On 25 May 2026, the Israeli military intensified its strikes in southern Lebanon. Benjamin Netanyahu officially declared he was « at war with Hezbollah » and ordered an escalation of the offensive, voicing the intent to « crush » the organization. Within his coalition, ministers Itamar Ben Gvir and Bezalel Smotrich publicly called for an even broader offensive, including strikes on Beirut and cutting off electricity to Lebanon.
This intensification comes despite a ceasefire that took effect around 17 April 2026, which never brought hostilities to a complete halt: exchanges of fire continued on a near-daily basis. Weakened since 2024, Hezbollah has kept using fiber-optic drones against Israeli positions.
The escalation unfolds against the backdrop of talks between the United States and Iran held in parallel in Doha, whose outcome would partly determine the stabilization of the Lebanese front. The sequence thus serves as a test of Washington's capacity to apply pressure on Tehran and restraint on Tel Aviv at once, two goals that the military dynamic tends to make hard to reconcile.
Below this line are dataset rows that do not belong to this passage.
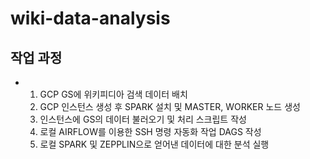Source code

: # wiki-data-analysis

## 작업 과정
- 1. GCP GS에 위키피디아 검색 데이터 배치
  2. GCP 인스턴스 생성 후 SPARK 설치 및 MASTER, WORKER 노드 생성
  3. 인스턴스에 GS의 데이터 불러오기 및 처리 스크립트 작성
  4. 로컬 AIRFLOW를 이용한 SSH 명령 자동화 작업 DAGS 작성
  5. 로컬 SPARK 및 ZEPPLIN으로 얻어낸 데이터에 대한 분석 실행
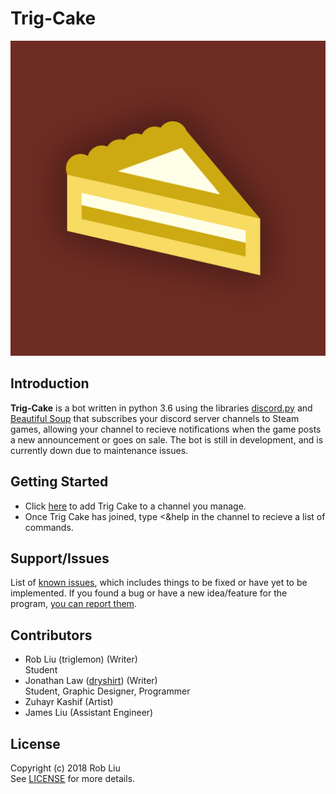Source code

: # Trig-Cake
![Trig-Cake](Logo.png)

## Introduction
**Trig-Cake** is a bot written in python 3.6 using the libraries [discord.py](https://github.com/Rapptz/discord.py) and [Beautiful Soup](https://www.crummy.com/software/BeautifulSoup/bs4/doc/) that subscribes your discord server channels to Steam games, allowing your channel to recieve notifications when the game posts a new announcement or goes on sale. The bot is still in development, and is currently down due to maintenance issues.

## Getting Started
* Click [here](https://discordapp.com/oauth2/authorize?client_id=438429063879720960&scope=bot&permissions=93248) to add Trig Cake to a channel you manage.
* Once Trig Cake has joined, type <&help in the channel to recieve a list of commands.

## Support/Issues
List of [known issues](https://github.com/triglemon/Trig-Cake/issues), which includes things to be fixed or have yet to be implemented.
If you found a bug or have a new idea/feature for the program, [you can report them](https://github.com/triglemon/Trig-Cake/issues/new).

## Contributors
* Rob Liu (triglemon) (Writer)<br />
  Student
* Jonathan Law ([dryshirt](https://dryshirt.github.io)) (Writer)<br />
  Student, Graphic Designer, Programmer
* Zuhayr Kashif (Artist)<br />
* James Liu (Assistant Engineer)<br />

## License
Copyright (c) 2018 Rob Liu <br />
See [LICENSE](LICENSE.txt) for more details.
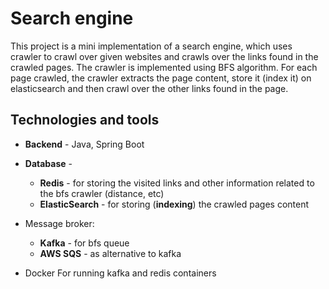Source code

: # Search engine

This project is a mini implementation of a search engine, which uses crawler to crawl over given websites
and crawls over the links found in the crawled pages.
The crawler is implemented using BFS algorithm.
For each page crawled, the crawler extracts the page content, store it (index it) on elasticsearch and
then crawl over the other links found in the page.

## Technologies and tools
* **Backend** - Java, Spring Boot
* **Database** - 
  * **Redis** - for storing the visited links and other information related to the bfs crawler (distance, etc)
  * **ElasticSearch** - for storing (**indexing**) the crawled pages content
    
* Message broker:
    * **Kafka** - for bfs queue
    * **AWS SQS** - as alternative to kafka
    
* Docker
  For running kafka and redis containers
  


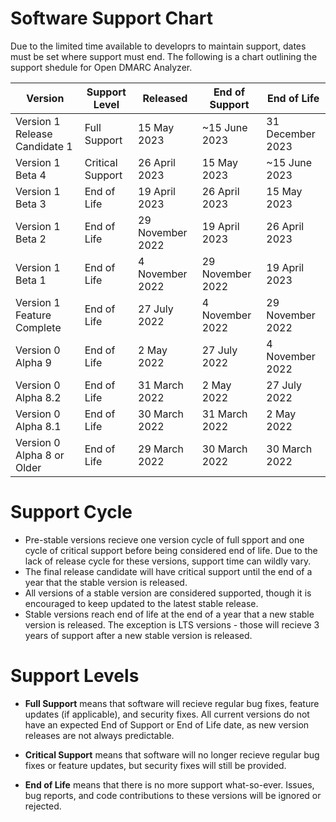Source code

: # Software Support Chart

Due to the limited time available to developrs to maintain support, dates must be set where support must end. The following is a chart outlining the support shedule for Open DMARC Analyzer.

| Version                             | Support Level    | Released         | End of Support   | End of Life      |
| ----------------------------------- | ---------------- | ---------------- | ---------------- | ---------------- |
| Version 1 Release Candidate 1       | Full Support     | 15 May 2023      | ~15 June 2023    | 31 December 2023 |
| Version 1 Beta 4                    | Critical Support | 26 April 2023    | 15 May 2023      | ~15 June 2023    |
| Version 1 Beta 3                    | End of Life      | 19 April 2023    | 26 April 2023    | 15 May 2023      |
| Version 1 Beta 2                    | End of Life      | 29 November 2022 | 19 April 2023    | 26 April 2023    |
| Version 1 Beta 1                    | End of Life      | 4 November 2022  | 29 November 2022 | 19 April 2023    |
| Version 1 Feature Complete          | End of Life      | 27 July 2022     | 4 November 2022  | 29 November 2022 |
| Version 0 Alpha 9                   | End of Life      | 2 May 2022       | 27 July 2022     | 4 November 2022  |
| Version 0 Alpha 8.2                 | End of Life      | 31 March 2022    | 2 May 2022       | 27 July 2022     |
| Version 0 Alpha 8.1                 | End of Life      | 30 March 2022    | 31 March 2022    | 2 May 2022       |
| Version 0 Alpha 8 or Older          | End of Life      | 29 March 2022    | 30 March 2022    | 30 March 2022    |

# Support Cycle

- Pre-stable versions recieve one version cycle of full spport and one cycle of critical support before being considered end of life. Due to the lack of release cycle for these versions, support time can wildly vary.
- The final release candidate will have critical support until the end of a year that the stable version is released.
- All versions of a stable version are considered supported, though it is encouraged to keep updated to the latest stable release.
- Stable versions reach end of life at the end of a year that a new stable version is released. The exception is LTS versions - those will recieve 3 years of support after a new stable version is released.

# Support Levels

- **Full Support** means that software will recieve regular bug fixes, feature updates (if applicable), and security fixes. All current versions do not have an expected End of Support or End of Life date, as new version releases are not always predictable.

- **Critical Support** means that software will no longer recieve regular bug fixes or feature updates, but security fixes will still be provided.

- **End of Life** means that there is no more support what-so-ever. Issues, bug reports, and code contributions to these versions will be ignored or rejected.
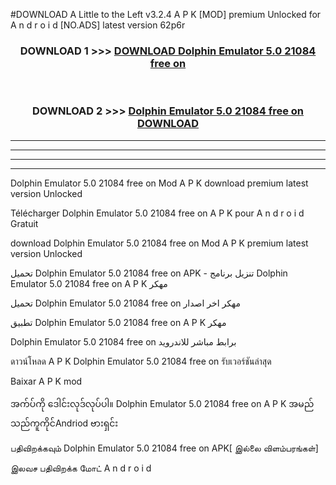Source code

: #DOWNLOAD A Little to the Left v3.2.4 A P K [MOD] premium Unlocked for A n d r o i d [NO.ADS] latest version 62p6r 



<div align="center">

<h3>DOWNLOAD 1 >>> <a href="https://getmod1.web.app/?judule=Btd Battles">DOWNLOAD Dolphin Emulator 5.0 21084 free on   </a></h3><br>

<h3>DOWNLOAD 2 >>> <a href="https://getmod1.web.app/?judule=Btd Battles">Dolphin Emulator 5.0 21084 free on    DOWNLOAD </a></h3>

</div>


----------------------------------------------------------

----------------------------------------------------------

----------------------------------------------------------

----------------------------------------------------------


Dolphin Emulator 5.0 21084 free on    Mod A P K download premium latest version Unlocked

Télécharger Dolphin Emulator 5.0 21084 free on    A P K pour A n d r o i d Gratuit

download Dolphin Emulator 5.0 21084 free on    Mod A P K premium latest version Unlocked

تحميل Dolphin Emulator 5.0 21084 free on    APK - تنزيل برنامج Dolphin Emulator 5.0 21084 free on    A P K مهكر

تحميل Dolphin Emulator 5.0 21084 free on    مهكر اخر اصدار

تطبيق Dolphin Emulator 5.0 21084 free on    A P K مهكر

Dolphin Emulator 5.0 21084 free on    برابط مباشر للاندرويد

ดาวน์โหลด A P K Dolphin Emulator 5.0 21084 free on    รับเวอร์ชันล่าสุด

Baixar A P K mod

အက်ပ်ကို ဒေါင်းလုဒ်လုပ်ပါ။ Dolphin Emulator 5.0 21084 free on    A P K အမည်သည်ကူကိုင်Andriod ဗားရှင်း

பதிவிறக்கவும் Dolphin Emulator 5.0 21084 free on    APK[ இல்லை விளம்பரங்கள்] 
 
இலவச பதிவிறக்க மோட் A n d r o i d



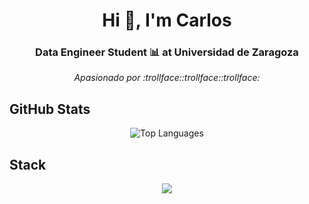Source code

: <h1 align="center">Hi 👋, I'm Carlos</h1>
<h3 align="center">Data Engineer Student 📊 at Universidad de Zaragoza</h3>

<p align="center">
  <em>Apasionado por :trollface::trollface::trollface:</em>
</p>



## GitHub Stats
<div align="center">
  <img src="https://github-readme-stats.vercel.app/api/top-langs/?username=carmoran0&layout=compact&theme=dark&hide_border=true" alt="Top Languages" />
</div>


## Stack

<p align="center">
  <a href="https://skillicons.dev">
    <img src="https://skillicons.dev/icons?i=py,r,ps,arduino,blender,cpp,css,linux,postgres,sqlite,docker,html" />
  </a>
</p>

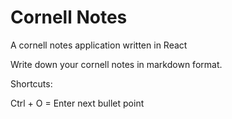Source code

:# Cornell Notes
A cornell notes application written in React

Write down your cornell notes in markdown format.

Shortcuts:

Ctrl + O = Enter next bullet point
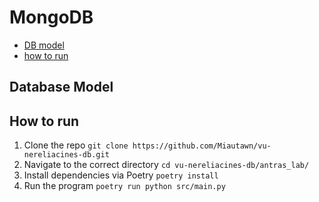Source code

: # MongoDB
- [DB model](database_model)
- [how to run]()

## Database Model

## How to run
1. Clone the repo `git clone https://github.com/Miautawn/vu-nereliacines-db.git`
2. Navigate to the correct directory `cd vu-nereliacines-db/antras_lab/`
3. Install dependencies via Poetry `poetry install`
4. Run the program `poetry run python src/main.py`
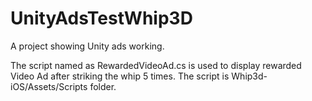 # UnityAdsTestWhip3D
A project showing Unity ads working.

The script named as RewardedVideoAd.cs is used to display rewarded Video Ad after striking the whip 5 times. The script is Whip3d-iOS/Assets/Scripts folder.

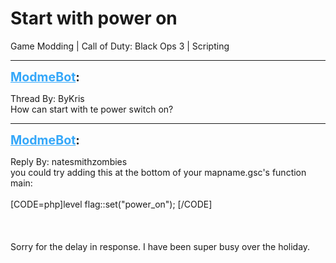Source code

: # Start with power on
Game Modding | Call of Duty: Black Ops 3 | Scripting

---
<strong style="font-size: 1.4em;"><span style="text-decoration: underline;text-decoration-color: #34a7f9;"><span style="color:#34a7f9;">ModmeBot</span></span>:</strong>

<p>Thread By: ByKris<br />How can start with te power switch on?</p>

---
<strong style="font-size: 1.4em;"><span style="text-decoration: underline;text-decoration-color: #34a7f9;"><span style="color:#34a7f9;">ModmeBot</span></span>:</strong>

<p>Reply By: natesmithzombies<br />you could try adding this at the bottom of your mapname.gsc&#39;s function main:<br /><br />[CODE=php]level flag::set(&quot;power_on&quot;); [/CODE]<br /><br /><br /><br />Sorry for the delay in response. I have been super busy over the holiday.</p>
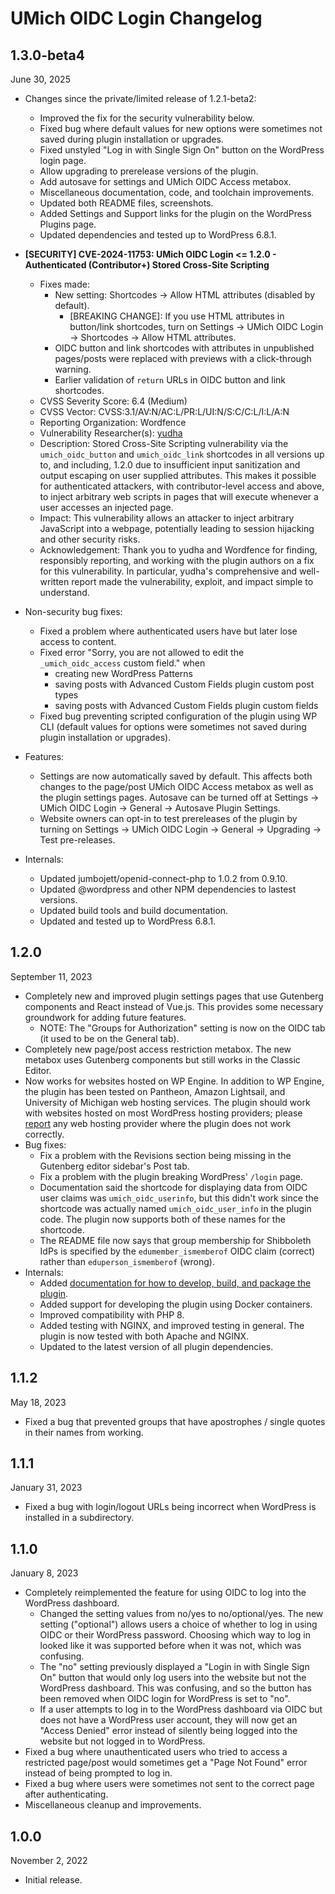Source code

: # UMich OIDC Login Changelog

## 1.3.0-beta4
June 30, 2025

* Changes since the private/limited release of 1.2.1-beta2:
    * Improved the fix for the security vulnerability below.
	* Fixed bug where default values for new options were sometimes not saved during plugin installation or upgrades.
	* Fixed unstyled "Log in with Single Sign On" button on the WordPress login page.
    * Allow upgrading to prerelease versions of the plugin.
	* Add autosave for settings and UMich OIDC Access metabox.
	* Miscellaneous documentation, code, and toolchain improvements.
	* Updated both README files, screenshots.
    * Added Settings and Support links for the plugin on the WordPress Plugins page.
	* Updated dependencies and tested up to WordPress 6.8.1.


* **[SECURITY] CVE-2024-11753: UMich OIDC Login <= 1.2.0 - Authenticated (Contributor+) Stored Cross-Site Scripting**
	* Fixes made:
		* New setting: Shortcodes -> Allow HTML attributes (disabled by default).
			* [BREAKING CHANGE]: If you use HTML attributes in button/link shortcodes, turn on Settings -> UMich OIDC Login -> Shortcodes -> Allow HTML attributes.
		* OIDC button and link shortcodes with attributes in unpublished pages/posts were replaced with previews with a click-through warning.
		* Earlier validation of `return` URLs in OIDC button and link shortcodes.
	* CVSS Severity Score: 6.4 (Medium)
	* CVSS Vector: CVSS:3.1/AV:N/AC:L/PR:L/UI:N/S:C/C:L/I:L/A:N
	* Reporting Organization: Wordfence
	* Vulnerability Researcher(s): [yudha](https://www.wordfence.com/threat-intel/vulnerabilities/researchers/yudha)
	* Description: Stored Cross-Site Scripting vulnerability via the `umich_oidc_button` and `umich_oidc_link` shortcodes in all versions up to, and including, 1.2.0 due to insufficient input sanitization and output escaping on user supplied attributes. This makes it possible for authenticated attackers, with contributor-level access and above, to inject arbitrary web scripts in pages that will execute whenever a user accesses an injected page.
	* Impact: This vulnerability allows an attacker to inject arbitrary JavaScript into a webpage, potentially leading to session hijacking and other security risks.
	* Acknowledgement: Thank you to yudha and Wordfence for finding, responsibly reporting, and working with the plugin authors on a fix for this vulnerability.  In particular, yudha's comprehensive and well-written report made the vulnerability, exploit, and impact simple to understand.
* Non-security bug fixes:
	* Fixed a problem where authenticated users have but later lose access to content.
	* Fixed error "Sorry, you are not allowed to edit the `_umich_oidc_access` custom field." when
		* creating new WordPress Patterns
		* saving posts with Advanced Custom Fields plugin custom post types
		* saving posts with Advanced Custom Fields plugin custom fields
	* Fixed bug preventing scripted configuration of the plugin using WP CLI (default values for options were sometimes not saved during plugin installation or upgrades).
* Features:
	* Settings are now automatically saved by default. This affects both changes to the page/post UMich OIDC Access metabox as well as the plugin settings pages. Autosave can be turned off at Settings -> UMich OIDC Login -> General -> Autosave Plugin Settings.
	* Website owners can opt-in to test prereleases of the plugin by turning on Settings -> UMich OIDC Login -> General -> Upgrading -> Test pre-releases.
* Internals:
	* Updated jumbojett/openid-connect-php to 1.0.2 from 0.9.10.
	* Updated @wordpress and other NPM dependencies to lastest versions.
	* Updated build tools and build documentation.
	* Updated and tested up to WordPress 6.8.1.


## 1.2.0
September 11, 2023
* Completely new and improved plugin settings pages that use Gutenberg components and React instead of Vue.js.  This provides some necessary groundwork for adding future features.
    * NOTE: The "Groups for Authorization" setting is now on the OIDC tab (it used to be on the General tab).
* Completely new page/post access restriction metabox.  The new metabox uses Gutenberg components but still works in the Classic Editor.
* Now works for websites hosted on WP Engine.  In addition to WP Engine, the plugin has been tested on Pantheon, Amazon Lightsail, and University of Michigan web hosting services.  The plugin should work with websites hosted on most WordPress hosting providers; please [report](https://github.com/its-webhosting/umich-oidc-login/issues) any web hosting provider where the plugin does not work correctly.
* Bug fixes:
    * Fix a problem with the Revisions section being missing in the Gutenberg editor sidebar's Post tab.
    * Fix a problem with the plugin breaking WordPress' `/login` page.
    * Documentation said the shortcode for displaying data from OIDC user claims was `umich_oidc_userinfo`, but this didn't work since the shortcode was actually named `umich_oidc_user_info` in the plugin code.  The plugin now supports both of these names for the shortcode.
    * The README file now says that group membership for Shibboleth IdPs is specified by the `edumember_ismemberof` OIDC claim (correct) rather than `eduperson_ismemberof` (wrong).
* Internals:
    * Added [documentation for how to develop, build, and package the plugin](https://github.com/its-webhosting/umich-oidc-login/).
    * Added support for developing the plugin using Docker containers.
    * Improved compatibility with PHP 8.
    * Added testing with NGINX, and improved testing in general.  The plugin is now tested with both Apache and NGINX.
    * Updated to the latest version of all plugin dependencies.

## 1.1.2
May 18, 2023
* Fixed a bug that prevented groups that have apostrophes / single quotes in their names from working.

## 1.1.1
January 31, 2023
* Fixed a bug with login/logout URLs being incorrect when WordPress is installed in a subdirectory.

## 1.1.0
January 8, 2023
* Completely reimplemented the feature for using OIDC to log into the WordPress dashboard.
    * Changed the setting values from no/yes to no/optional/yes. The new setting ("optional") allows users a choice of whether to log in using OIDC or their WordPress password. Choosing which way to log in looked like it was supported before when it was not, which was confusing.
    * The "no" setting previously displayed a "Login in with Single Sign On" button that would only log users into the website but not the WordPress dashboard.  This was confusing, and so the button has been removed when OIDC login for WordPress is set to "no".
    * If a user attempts to log in to the WordPress dashboard via OIDC but does not have a WordPress user account, they will now get an "Access Denied" error instead of silently being logged into the website but not logged in to WordPress.
* Fixed a bug where unauthenticated users who tried to access a restricted page/post would sometimes get a "Page Not Found" error instead of being prompted to log in.
* Fixed a bug where users were sometimes not sent to the correct page after authenticating.
* Miscellaneous cleanup and improvements.

## 1.0.0
November 2, 2022
* Initial release.

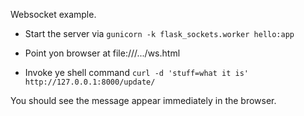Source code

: Websocket example.

- Start the server via ``gunicorn -k flask_sockets.worker hello:app``

- Point yon browser at file:///.../ws.html

- Invoke ye shell command ``curl -d 'stuff=what it is' http://127.0.0.1:8000/update/``

You should see the message appear immediately in the browser.
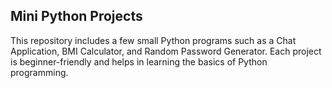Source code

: ## Mini Python Projects 
This repository includes a few small Python programs such as a Chat Application, BMI Calculator, and Random Password Generator. 
Each project is beginner-friendly and helps in learning the basics of Python programming. 
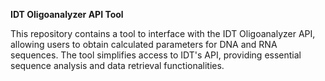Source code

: **IDT Oligoanalyzer API Tool**

This repository contains a tool to interface with the IDT Oligoanalyzer API, allowing users to obtain calculated parameters for DNA and RNA sequences. The tool simplifies access to IDT's API, providing essential sequence analysis and data retrieval functionalities. 
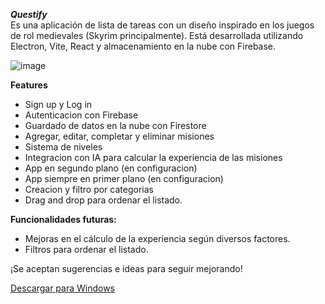 ***Questify*** <br>
Es una aplicación de lista de tareas con un diseño inspirado en los juegos de rol medievales (Skyrim principalmente). 
Está desarrollada utilizando Electron, Vite, React y almacenamiento en la nube con Firebase.

![image](https://github.com/facuga7van/Questify/assets/70443572/623bfa7a-f052-4e8e-8f3b-c68523a833a8)


**Features**
- Sign up y Log in
- Autenticacion con Firebase
- Guardado de datos en la nube con Firestore
- Agregar, editar, completar y eliminar misiones
- Sistema de niveles
- Integracion con IA para calcular la experiencia de las misiones
- App en segundo plano (en configuracion)
- App siempre en primer plano (en configuracion)
- Creacion y filtro por categorias
- Drag and drop para ordenar el listado.

**Funcionalidades futuras:**


- Mejoras en el cálculo de la experiencia según diversos factores.
- Filtros para ordenar el listado.

¡Se aceptan sugerencias e ideas para seguir mejorando!

[Descargar para Windows](https://github.com/facuga7van/Questify/releases/latest)
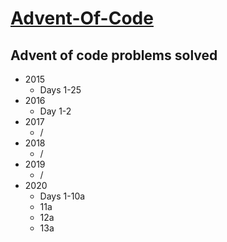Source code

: # [Advent-Of-Code](adventofcode.com)

## Advent of code problems solved
* 2015
    * Days 1-25
* 2016
    * Day 1-2
* 2017
    * /
* 2018
    * /
* 2019
    * /
* 2020
    * Days 1-10a
    * 11a
    * 12a
    * 13a

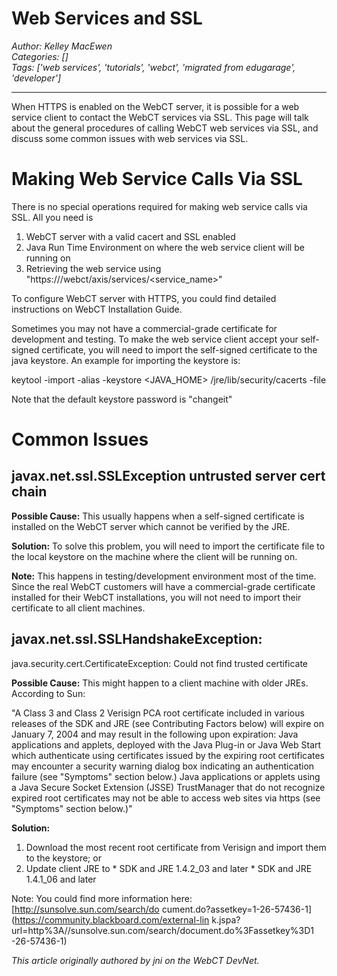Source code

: # Web Services and SSL
*Author: Kelley MacEwen*  
*Categories: []*  
*Tags: ['web services', 'tutorials', 'webct', 'migrated from edugarage', 'developer']*  
<hr />
When HTTPS is enabled on the WebCT server, it is possible for a web service
client to contact the WebCT services via SSL. This page will talk about the
general procedures of calling WebCT web services via SSL, and discuss some
common issues with web services via SSL.

# Making Web Service Calls Via SSL

There is no special operations required for making web service calls via SSL.
All you need is

  1. WebCT server with a valid cacert and SSL enabled
  2. Java Run Time Environment on where the web service client will be running on
  3. Retrieving the web service using "http*s*://<server>/webct/axis/services/<service_name>"

To configure WebCT server with HTTPS, you could find detailed instructions on
WebCT Installation Guide.

Sometimes you may not have a commercial-grade certificate for development and
testing. To make the web service client accept your self-signed certificate,
you will need to import the self-signed certificate to the java keystore. An
example for importing the keystore is:

keytool \-import \-alias <alias> -keystore <JAVA_HOME>
/jre/lib/security/cacerts -file <the cert file>

Note that the default keystore password is "changeit"

# Common Issues

## javax.net.ssl.SSLException untrusted server cert chain

**Possible Cause:** This usually happens when a self-signed certificate is installed on the WebCT server which cannot be verified by the JRE.

**Solution:** To solve this problem, you will need to import the certificate file to the local keystore on the machine where the client will be running on.

**Note:** This happens in testing/development environment most of the time. Since the real WebCT customers will have a commercial-grade certificate installed for their WebCT installations, you will not need to import their certificate to all client machines.

## javax.net.ssl.SSLHandshakeException:
java.security.cert.CertificateException: Could not find trusted certificate

**Possible Cause:** This might happen to a client machine with older JREs. According to Sun:

"A Class 3 and Class 2 Verisign PCA root certificate included in various
releases of the SDK and JRE (see Contributing Factors below) will expire on
January 7, 2004 and may result in the following upon expiration: Java
applications and applets, deployed with the Java Plug-in or Java Web Start
which authenticate using certificates issued by the expiring root certificates
may encounter a security warning dialog box indicating an authentication
failure (see "Symptoms" section below.) Java applications or applets using a
Java Secure Socket Extension (JSSE) TrustManager that do not recognize expired
root certificates may not be able to access web sites via https (see
"Symptoms" section below.)"

**Solution:**

  1. Download the most recent root certificate from Verisign and import them to the keystore; or
  2. Update client JRE to
    * SDK and JRE 1.4.2_03 and later
    * SDK and JRE 1.4.1_06 and later

Note: You could find more information here: [http://sunsolve.sun.com/search/do
cument.do?assetkey=1-26-57436-1](https://community.blackboard.com/external-lin
k.jspa?url=http%3A//sunsolve.sun.com/search/document.do%3Fassetkey%3D1
-26-57436-1)

_This article originally authored by jni on the WebCT DevNet._

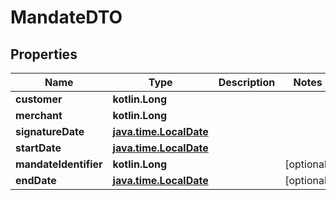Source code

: 
# MandateDTO

## Properties
Name | Type | Description | Notes
------------ | ------------- | ------------- | -------------
**customer** | **kotlin.Long** |  | 
**merchant** | **kotlin.Long** |  | 
**signatureDate** | [**java.time.LocalDate**](java.time.LocalDate.md) |  | 
**startDate** | [**java.time.LocalDate**](java.time.LocalDate.md) |  | 
**mandateIdentifier** | **kotlin.Long** |  |  [optional]
**endDate** | [**java.time.LocalDate**](java.time.LocalDate.md) |  |  [optional]



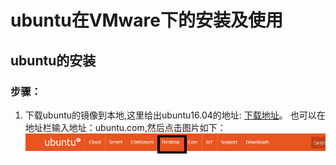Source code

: # ubuntu在VMware下的安装及使用
## ubuntu的安装
### 步骤：
1. 下载ubuntu的镜像到本地,这里给出ubuntu16.04的地址: [下载地址](https://www.ubuntu.com/download/desktop/thank-you?country=CN&version=16.04.2&architecture=amd64)。
也可以在地址栏输入地址：ubuntu.com,然后点击图片如下：
![](./pic/ubuntu/ubuntu03.png)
Several readings of the event compete. Some actors view the intensification as a response to domestic political pressures in Israel, tied to the coalition and the September elections, while others see a strategic-military decision in reaction to Hezbollah's drones. The real significance of Ben Gvir and Smotrich's demands is also disputed: portrayed by some as a major political signal, they are downplayed by others who note that Netanyahu rejected them, maintaining, according to Israeli sources, a logic of graduated escalation.